Liberty Factory – the untold story of Henry Kaiser’s Oregon Shipyards, Peter J Marsh

Liberty Factory – the untold story of Henry Kaiser’s Oregon Shipyards, Peter J Marsh

One of the most significant American contributions to the Allied victory in the Second World War was the massive increase in industrial output, which produced many of the weapons used by all of the Allied nations. A key part of that industrial effort was the construction of the Liberty and Victory ships, fairly simple, mass produced cargo ships that were produced in vast numbers – between them the combined production of the two types almost equalled the number of merchant ships lost in the entire battle of the Atlantic, and provided almost three times as much tonnage. Henry J. Kaiser’s seven shipyards on the west coast were the most efficient of the major yards involved in this effort, but his four California yards are more famous than the three ‘Oregon’ yards. 

The main focus is on the three Kaiser Ship Yards on the Columbia and Willamette Rivers, two in Oregon and despite the title one in Washington State. Of these three yards the Portland yard focused on the Liberty and Victory ships, the Swan Island yard on tankers, and the Vancouver yard on more military ships, producing the essential Landing Ships Tank and the Cassablanca class escort carriers. All three yards produced huge numbers of ships at ever increasing speed, and between them helped turn Portland into a major industrial city (at least for the duration of the war).

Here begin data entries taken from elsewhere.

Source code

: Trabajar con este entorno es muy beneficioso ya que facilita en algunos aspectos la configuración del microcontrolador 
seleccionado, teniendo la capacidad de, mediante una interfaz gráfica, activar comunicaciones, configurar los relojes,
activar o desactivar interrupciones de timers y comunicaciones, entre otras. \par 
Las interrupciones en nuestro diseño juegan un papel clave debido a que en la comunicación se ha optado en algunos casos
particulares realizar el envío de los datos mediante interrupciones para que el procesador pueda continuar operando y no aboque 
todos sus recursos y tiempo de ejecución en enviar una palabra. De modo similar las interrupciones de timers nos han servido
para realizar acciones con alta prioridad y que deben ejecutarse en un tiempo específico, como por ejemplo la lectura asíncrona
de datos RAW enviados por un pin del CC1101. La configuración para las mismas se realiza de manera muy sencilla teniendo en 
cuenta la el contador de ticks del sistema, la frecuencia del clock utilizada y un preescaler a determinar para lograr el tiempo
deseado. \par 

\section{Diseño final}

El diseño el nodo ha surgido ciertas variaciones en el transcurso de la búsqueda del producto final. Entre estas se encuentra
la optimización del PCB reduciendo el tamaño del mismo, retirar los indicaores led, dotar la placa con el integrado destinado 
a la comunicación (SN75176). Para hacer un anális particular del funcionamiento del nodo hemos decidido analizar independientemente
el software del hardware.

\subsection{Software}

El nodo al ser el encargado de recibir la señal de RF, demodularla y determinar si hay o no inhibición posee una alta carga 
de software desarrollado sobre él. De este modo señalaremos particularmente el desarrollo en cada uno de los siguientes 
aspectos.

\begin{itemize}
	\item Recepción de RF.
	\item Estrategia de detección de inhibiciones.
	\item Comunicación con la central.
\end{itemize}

The book is split into three sections. Part I is a general history, looking at Kaiser’s career, the development of the Liberty Ship and Victory Ship and the three main yards. Part II looks at life in the Kaiser yards in more detail, picking out areas such as their old fashioned but simple to maintain steam engines or the effort to built a ship in ten days. Part III looks at the other war industries in the area, which included yet more ship builders!

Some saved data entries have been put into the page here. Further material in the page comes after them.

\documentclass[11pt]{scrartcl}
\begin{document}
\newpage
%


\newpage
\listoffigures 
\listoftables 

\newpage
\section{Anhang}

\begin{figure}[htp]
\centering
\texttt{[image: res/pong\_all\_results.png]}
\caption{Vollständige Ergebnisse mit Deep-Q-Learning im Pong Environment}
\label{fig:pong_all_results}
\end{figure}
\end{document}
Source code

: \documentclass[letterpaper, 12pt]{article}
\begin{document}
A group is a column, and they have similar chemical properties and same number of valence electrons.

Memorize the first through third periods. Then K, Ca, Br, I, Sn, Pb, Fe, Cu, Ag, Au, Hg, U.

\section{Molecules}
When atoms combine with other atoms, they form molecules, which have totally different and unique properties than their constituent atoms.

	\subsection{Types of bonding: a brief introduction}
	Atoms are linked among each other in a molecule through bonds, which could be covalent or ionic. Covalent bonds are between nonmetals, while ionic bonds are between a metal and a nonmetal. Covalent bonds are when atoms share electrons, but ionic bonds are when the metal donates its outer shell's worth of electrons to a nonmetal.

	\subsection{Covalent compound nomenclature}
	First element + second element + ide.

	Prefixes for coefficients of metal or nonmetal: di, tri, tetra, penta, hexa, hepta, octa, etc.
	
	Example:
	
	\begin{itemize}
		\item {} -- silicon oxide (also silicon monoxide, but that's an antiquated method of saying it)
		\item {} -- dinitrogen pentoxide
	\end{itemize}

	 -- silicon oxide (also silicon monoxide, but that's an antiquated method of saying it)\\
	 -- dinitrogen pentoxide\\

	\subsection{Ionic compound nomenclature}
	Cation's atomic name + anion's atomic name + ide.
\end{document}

Perhaps the most significant leason to emerge from this book is that the Kaiser yards didn’t achieve their impressive production rates simply by throwing money at the task, but also by putting a vast amount of effort into improving the efficiency of their work. Everyone was encouraged to submit ideas on how to make things more efficient, save materials or speed things up, and many of them were implemented. The Kaisers were also socially progressive, employing women and African Americans, often having to overcome opposition from the trade unions to do so. Even their decision to built a large childcare facility ran into opposition!

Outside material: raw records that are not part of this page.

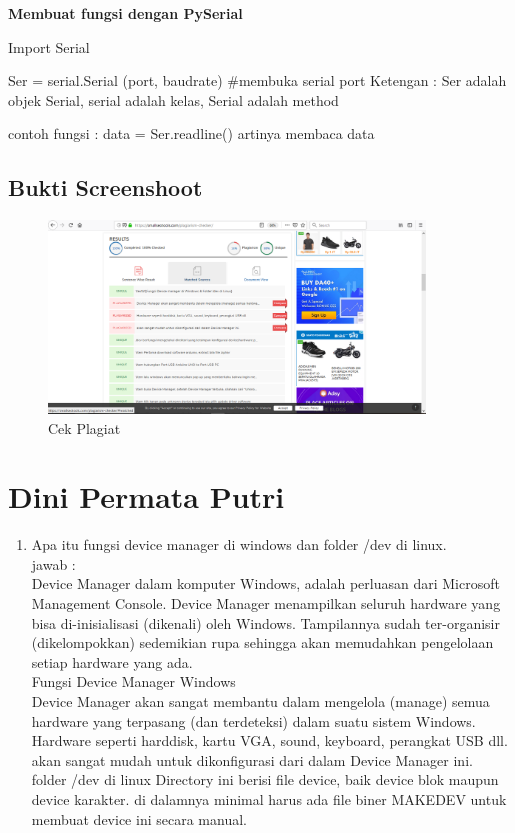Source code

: \begin{itemize}
\textbf{Membuat fungsi dengan PySerial}


 Import Serial

Ser = serial.Serial (port, baudrate) #membuka serial port
Ketengan : Ser adalah objek Serial, serial adalah kelas, Serial adalah method

contoh fungsi : data = Ser.readline() artinya membaca data


\subsection{Bukti Screenshoot}

\begin{figure}[H]
	\includegraphics[width=10cm]{figures/5/1174074/Teori/plagiarisme2.png}
	\centering	
	\caption{Cek Plagiat}
\end{figure}


\section{Dini Permata Putri}
\begin{enumerate}

\item Apa itu fungsi device manager di windows dan folder /dev di linux.\\
jawab : \\
Device Manager dalam komputer Windows, adalah perluasan dari Microsoft Management Console. Device Manager menampilkan seluruh hardware yang bisa di-inisialisasi (dikenali) oleh Windows. Tampilannya sudah ter-organisir (dikelompokkan) sedemikian rupa sehingga akan memudahkan pengelolaan setiap hardware yang ada.\\

Fungsi Device Manager Windows\\
Device Manager akan sangat membantu dalam mengelola (manage) semua hardware yang terpasang (dan terdeteksi) dalam suatu sistem Windows. Hardware seperti harddisk, kartu VGA, sound, keyboard, perangkat USB dll. akan sangat mudah untuk dikonfigurasi dari dalam Device Manager ini.\\
folder /dev di linux
Directory ini berisi file device, baik device blok maupun device karakter. di dalamnya minimal harus ada file biner MAKEDEV untuk membuat device ini secara manual.\\


\end{enumerate}
\end{itemize}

The book benefits from the attention these shipyards received at the time from the local press, and in particular from Larry Barber of the Oregonian, who reported on just about every launch of a Liberty and Victory Ship. There is also excellent material from the in-house newspaper of the yards, which provides us with a real feel for the atmosphere inside the organisation.

This is an excellent study of these long disappeared shipyards and the world that they briefly created, and a reminder of how much hard work went into the American industrial ‘miracles’ of the Second World War.

Part 1: The Emergency Shipyards
1 – Henry Kaiser and the Liberty Ship
2 – Portland becomes ‘The Liberty Ship Capital of the World’
3 – Building a Bridge of Ships
4 – The Liberty Gives Way to the Victory Ship, 1943-1945
5 – Kaiser Vancouver: ‘The Short Order Yard’
6 – Kaiser Swan Island: ‘Tanker Champions of the World’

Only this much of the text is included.